PROBLEM
Needed from the entries below: every line that holds the word "subsection".

(Stored entries)
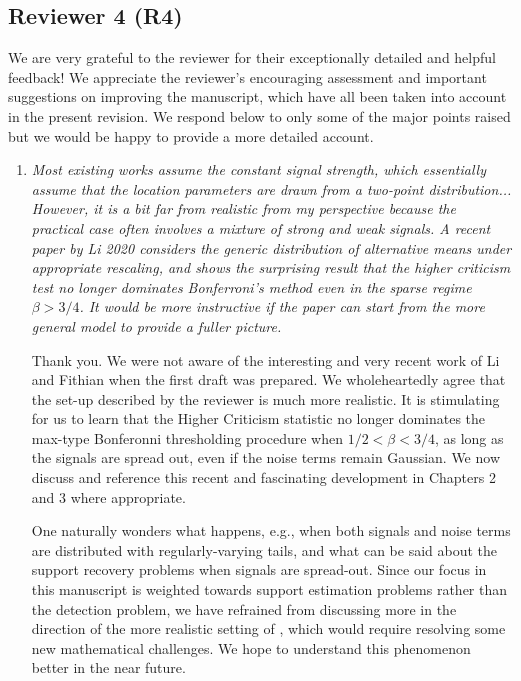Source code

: \documentclass[11pt]{article}
\begin{document}
   \subsection{Reviewer 4 (R4)}
   
   We are very grateful to the reviewer for their exceptionally detailed and helpful feedback!  We appreciate the reviewer's encouraging assessment and 
   important suggestions on improving the manuscript, which have all been taken into account in the present revision.  We respond below to only some
   of the major points raised but we would be happy to provide a more detailed account.
  
   \begin{enumerate}
    \item {\em Most existing works assume the constant signal strength, which essentially assume that the location parameters are drawn from a two-point distribution... However, it is a bit far from realistic from my perspective because the practical case often involves a mixture of strong and weak signals. A recent paper by Li 2020 considers the generic distribution of alternative means under appropriate rescaling, and shows the surprising result that the higher criticism test no longer dominates Bonferroni’s method even in the sparse regime $\beta >3/4$. It would be more instructive if the paper can start from the more general model to provide a fuller picture.}
    
    \medskip
    Thank you.  We were not aware of the interesting and very recent work \cite{li2020optimality} of Li and Fithian when the first draft was prepared. We wholeheartedly agree that the set-up described by the reviewer is much more realistic.
    It is stimulating for us to learn that the Higher Criticism statistic no longer dominates the max-type Bonferonni thresholding procedure when $1/2<\beta<3/4$, as long as the signals are spread out, even if the noise terms remain Gaussian.
    We now discuss and reference this recent and fascinating development in Chapters 2 and 3 where appropriate. 

    One naturally wonders what happens, e.g., when both signals and noise terms are distributed with regularly-varying tails, and what can be said about the support recovery problems when signals are spread-out.
    Since our focus in this manuscript is weighted towards support estimation problems rather than the detection problem, we have refrained from discussing more in the direction of the more realistic setting of \cite{li2020optimality}, which would require resolving some new mathematical challenges. 
    We hope to understand this phenomenon better in the near future.
     

\end{enumerate}
\end{document}
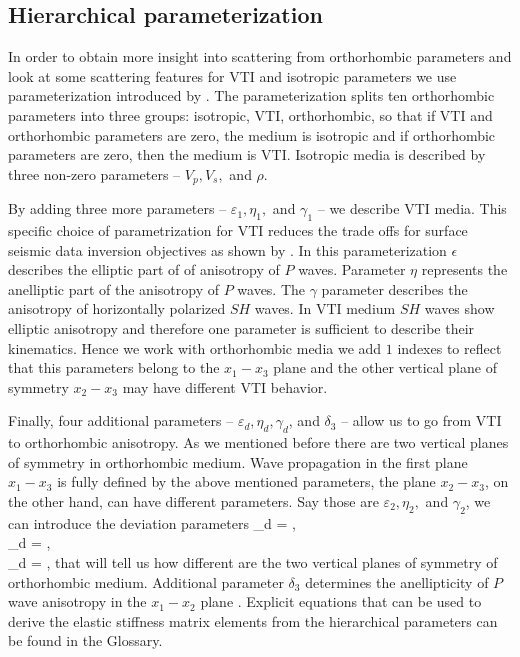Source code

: \subsection{Hierarchical parameterization}

In order to obtain more insight into scattering from orthorhombic parameters and look at some scattering features for VTI and isotropic parameters we use parameterization introduced by \cite{juwon2016}. The parameterization splits ten orthorhombic parameters into three groups: isotropic, VTI, orthorhombic, so that if VTI and orthorhombic parameters are zero, the medium is isotropic and if orthorhombic parameters are zero, then the medium is VTI.  
Isotropic media is described by three non-zero parameters -- $V_p,V_s,$ and $\rho$. %

By adding three more parameters -- $\varepsilon_1, \eta_1,$ and $\gamma_1$ -- we describe VTI media. This specific choice of parametrization for VTI reduces the trade offs for surface seismic data inversion objectives as shown by \cite{alkhalifah2014}. In this parameterization $\epsilon$ describes the elliptic part of of anisotropy of $P$ waves. Parameter $\eta$ represents the anelliptic part of the anisotropy of $P$ waves. The $\gamma$ parameter describes the anisotropy of horizontally polarized $SH$ waves. In VTI medium $SH$ waves show elliptic anisotropy and therefore one parameter is sufficient to describe their kinematics. Hence we work with orthorhombic media we add $1$ indexes to reflect that this parameters belong to the $x_1-x_3$ plane and the other vertical plane of symmetry $x_2-x_3$ may have different VTI behavior. 


Finally, four additional parameters -- $\varepsilon_d, \eta_d, \gamma_d$, and $\delta_3$ -- allow us to go from VTI to orthorhombic anisotropy. As we mentioned before there are two vertical planes of symmetry in orthorhombic medium. Wave propagation in the first plane $x_1-x_3$ is fully defined by the above mentioned parameters, the plane $x_2-x_3$, on the other hand, can have different parameters. Say those are $\varepsilon_2, \eta_2,$ and $\gamma_2$, we can introduce the deviation parameters 
\beq
\varepsilon_d = ,
\\
\eta_d = ,
\\ 
\gamma_d = ,
\eeq
that will tell us how different are the two vertical planes of symmetry of orthorhombic medium. Additional parameter $\delta_3$ determines the anellipticity of $P$ wave anisotropy in the $x_1-x_2$ plane \citep{juwon2016}. Explicit equations that can be used to derive the elastic stiffness matrix elements from the hierarchical parameters can be found in the Glossary. 

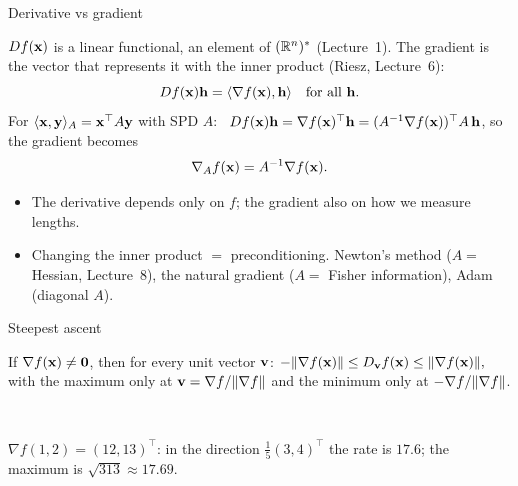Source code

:\documentclass[aspectratio=1610,11pt]{beamer}
\begin{document}
\begin{frame}{Derivative vs gradient}
    \begin{remark}
        \small $Df(\mathbf{x})$ is a linear functional, an element of $(\mathbb{R}^n)^*$ (Lecture~1). The gradient is the vector that represents it with the inner product (Riesz, Lecture~6):
        \[Df(\mathbf{x})\mathbf{h} = \langle \nabla f(\mathbf{x}), \mathbf{h} \rangle \quad \text{for all } \mathbf{h}.\]
        For $\langle \mathbf{x}, \mathbf{y} \rangle_A = \mathbf{x}^\top A\mathbf{y}$ with SPD $A$: \ $Df(\mathbf{x})\mathbf{h} = \nabla f(\mathbf{x})^\top\mathbf{h} = (A^{-1}\nabla f(\mathbf{x}))^\top A\,\mathbf{h}$, so the gradient becomes
        \[\nabla_A f(\mathbf{x}) = A^{-1}\nabla f(\mathbf{x}).\]
    \end{remark}
    \small
    \begin{itemize}
        \item The derivative depends only on $f$; the gradient also on how we measure lengths.
        \item Changing the inner product $=$ preconditioning. Newton's method ($A = $ Hessian, Lecture~8), the natural gradient ($A = $ Fisher information), Adam (diagonal $A$).
    \end{itemize}
\end{frame}

\begin{frame}{Steepest ascent}
    \begin{theorem}
        \small If $\nabla f(\mathbf{x}) \neq \mathbf{0}$, then for every unit vector $\mathbf{v}$:
        \(-\lVert \nabla f(\mathbf{x}) \rVert \leq D_{\mathbf{v}}f(\mathbf{x}) \leq \lVert \nabla f(\mathbf{x}) \rVert,\)
        with the maximum only at $\mathbf{v} = \nabla f/\lVert \nabla f \rVert$ and the minimum only at $-\nabla f/\lVert \nabla f \rVert$.
    \end{theorem}
    \centering{}
    \\[0.1em]
    \raggedright\small $\nabla f(1, 2) = (12, 13)^\top$: in the direction $\frac{1}{5}(3, 4)^\top$ the rate is $17.6$; the maximum is $\sqrt{313} \approx 17.69$.
\end{frame}

\end{document}
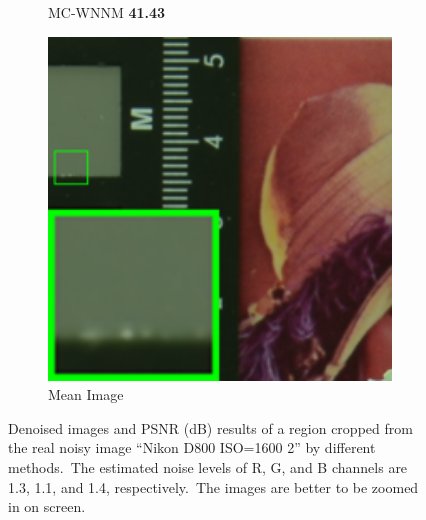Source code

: \begin{figure}
\begin{subfigure}[t]{0.19\textwidth}
		\caption{MC-WNNM \textbf{41.43}}
    \end{subfigure}
    \hfill
    \begin{subfigure}[t]{0.19\textwidth}
        \centering
        \includegraphics[width=1\textwidth]{images/mcwnnm/cc/resize_br_d800_iso1600_2.png}
		\caption{Mean Image}
    \end{subfigure}
    \caption{Denoised images and PSNR (dB) results of a region cropped from the real noisy image ``Nikon D800 ISO=1600 2'' \cite{crosschannel2016} by different methods.\ The estimated noise levels of R, G, and B channels are 1.3, 1.1, and 1.4, respectively.\ The images are better to be zoomed in on screen.}
    \label{fig4-17}
\end{figure}

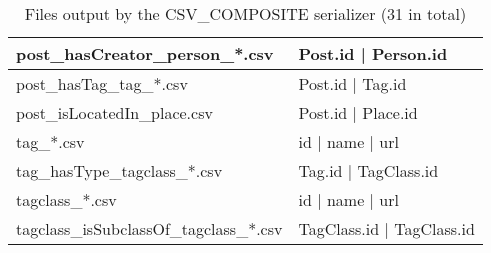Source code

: \begin{table}[htb]
\begin{tabular}{|p{4.6cm}|p{11.4cm}|}
    	post\_hasCreator\_person\_*.csv          & Post.id | Person.id                                                                                         \\ \hline
    	post\_hasTag\_tag\_*.csv                 & Post.id | Tag.id                                                                                            \\ \hline
    	post\_isLocatedIn\_place.csv             & Post.id | Place.id                                                                                          \\ \hline
    	tag\_*.csv                               & id | name | url                                                                                             \\ \hline
    	tag\_hasType\_tagclass\_*.csv            & Tag.id | TagClass.id                                                                                        \\ \hline
    	tagclass\_*.csv                          & id | name | url                                                                                             \\ \hline
    	tagclass\_isSubclassOf\_tagclass\_*.csv  & TagClass.id | TagClass.id                                                                                   \\ \hline
    \end{tabular}
    \caption{Files output by the CSV\_COMPOSITE serializer (31 in total)}
    \label{table:csv}
\end{table}
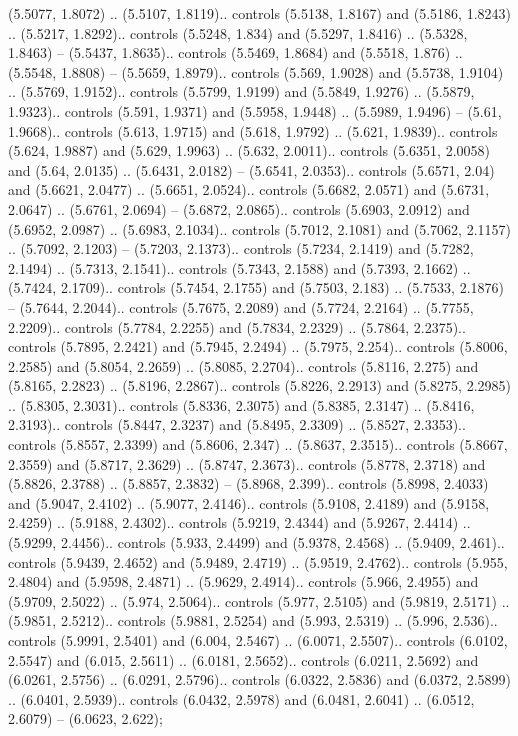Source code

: (5.5077, 1.8072) .. (5.5107, 1.8119).. controls (5.5138, 1.8167) and (5.5186, 1.8243) .. (5.5217, 1.8292).. controls (5.5248, 1.834) and (5.5297, 1.8416) .. (5.5328, 1.8463) -- (5.5437, 1.8635).. controls (5.5469, 1.8684) and (5.5518, 1.876) .. (5.5548, 1.8808) -- (5.5659, 1.8979).. controls (5.569, 1.9028) and (5.5738, 1.9104) .. (5.5769, 1.9152).. controls (5.5799, 1.9199) and (5.5849, 1.9276) .. (5.5879, 1.9323).. controls (5.591, 1.9371) and (5.5958, 1.9448) .. (5.5989, 1.9496) -- (5.61, 1.9668).. controls (5.613, 1.9715) and (5.618, 1.9792) .. (5.621, 1.9839).. controls (5.624, 1.9887) and (5.629, 1.9963) .. (5.632, 2.0011).. controls (5.6351, 2.0058) and (5.64, 2.0135) .. (5.6431, 2.0182) -- (5.6541, 2.0353).. controls (5.6571, 2.04) and (5.6621, 2.0477) .. (5.6651, 2.0524).. controls (5.6682, 2.0571) and (5.6731, 2.0647) .. (5.6761, 2.0694) -- (5.6872, 2.0865).. controls (5.6903, 2.0912) and (5.6952, 2.0987) .. (5.6983, 2.1034).. controls (5.7012, 2.1081) and (5.7062, 2.1157) .. (5.7092, 2.1203) -- (5.7203, 2.1373).. controls (5.7234, 2.1419) and (5.7282, 2.1494) .. (5.7313, 2.1541).. controls (5.7343, 2.1588) and (5.7393, 2.1662) .. (5.7424, 2.1709).. controls (5.7454, 2.1755) and (5.7503, 2.183) .. (5.7533, 2.1876) -- (5.7644, 2.2044).. controls (5.7675, 2.2089) and (5.7724, 2.2164) .. (5.7755, 2.2209).. controls (5.7784, 2.2255) and (5.7834, 2.2329) .. (5.7864, 2.2375).. controls (5.7895, 2.2421) and (5.7945, 2.2494) .. (5.7975, 2.254).. controls (5.8006, 2.2585) and (5.8054, 2.2659) .. (5.8085, 2.2704).. controls (5.8116, 2.275) and (5.8165, 2.2823) .. (5.8196, 2.2867).. controls (5.8226, 2.2913) and (5.8275, 2.2985) .. (5.8305, 2.3031).. controls (5.8336, 2.3075) and (5.8385, 2.3147) .. (5.8416, 2.3193).. controls (5.8447, 2.3237) and (5.8495, 2.3309) .. (5.8527, 2.3353).. controls (5.8557, 2.3399) and (5.8606, 2.347) .. (5.8637, 2.3515).. controls (5.8667, 2.3559) and (5.8717, 2.3629) .. (5.8747, 2.3673).. controls (5.8778, 2.3718) and (5.8826, 2.3788) .. (5.8857, 2.3832) -- (5.8968, 2.399).. controls (5.8998, 2.4033) and (5.9047, 2.4102) .. (5.9077, 2.4146).. controls (5.9108, 2.4189) and (5.9158, 2.4259) .. (5.9188, 2.4302).. controls (5.9219, 2.4344) and (5.9267, 2.4414) .. (5.9299, 2.4456).. controls (5.933, 2.4499) and (5.9378, 2.4568) .. (5.9409, 2.461).. controls (5.9439, 2.4652) and (5.9489, 2.4719) .. (5.9519, 2.4762).. controls (5.955, 2.4804) and (5.9598, 2.4871) .. (5.9629, 2.4914).. controls (5.966, 2.4955) and (5.9709, 2.5022) .. (5.974, 2.5064).. controls (5.977, 2.5105) and (5.9819, 2.5171) .. (5.9851, 2.5212).. controls (5.9881, 2.5254) and (5.993, 2.5319) .. (5.996, 2.536).. controls (5.9991, 2.5401) and (6.004, 2.5467) .. (6.0071, 2.5507).. controls (6.0102, 2.5547) and (6.015, 2.5611) .. (6.0181, 2.5652).. controls (6.0211, 2.5692) and (6.0261, 2.5756) .. (6.0291, 2.5796).. controls (6.0322, 2.5836) and (6.0372, 2.5899) .. (6.0401, 2.5939).. controls (6.0432, 2.5978) and (6.0481, 2.6041) .. (6.0512, 2.6079) -- (6.0623, 2.622);



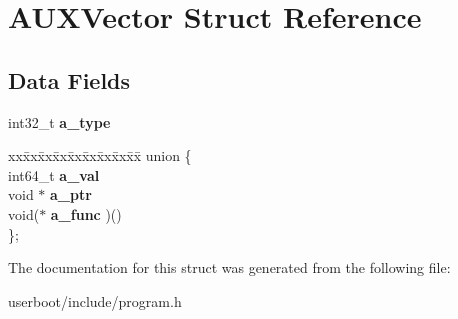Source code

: \hypertarget{structAUXVector}{}\section{A\+U\+X\+Vector Struct Reference}
\label{structAUXVector}
\subsection*{Data Fields}
\begin{DoxyCompactItemize}
\item 
int32\+\_\+t {\bfseries a\+\_\+type}\hypertarget{structAUXVector_a7cf4e9191d265669af1278ef39606adf}{}\label{structAUXVector_a7cf4e9191d265669af1278ef39606adf}

\item 
\begin{tabbing}
xx\=xx\=xx\=xx\=xx\=xx\=xx\=xx\=xx\=\kill
union \{\\
\>int64\_t {\bfseries a\_val}\\
\>void $\ast$ {\bfseries a\_ptr}\\
\>void($\ast$ {\bfseries a\_func} )()\\
\}; \hypertarget{structAUXVector_a88e63771b7321dbb2ab47954d5574e7b}{}\label{structAUXVector_a88e63771b7321dbb2ab47954d5574e7b}
\\

\end{tabbing}\end{DoxyCompactItemize}


The documentation for this struct was generated from the following file\+:\begin{DoxyCompactItemize}
\item 
userboot/include/program.\+h\end{DoxyCompactItemize}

RESULT OF THIS EXERCISE
   \subsection{Reviewer 4 (R4)}
: \subsection{Hierarchical parameterization}
\subsection*{Data Fields}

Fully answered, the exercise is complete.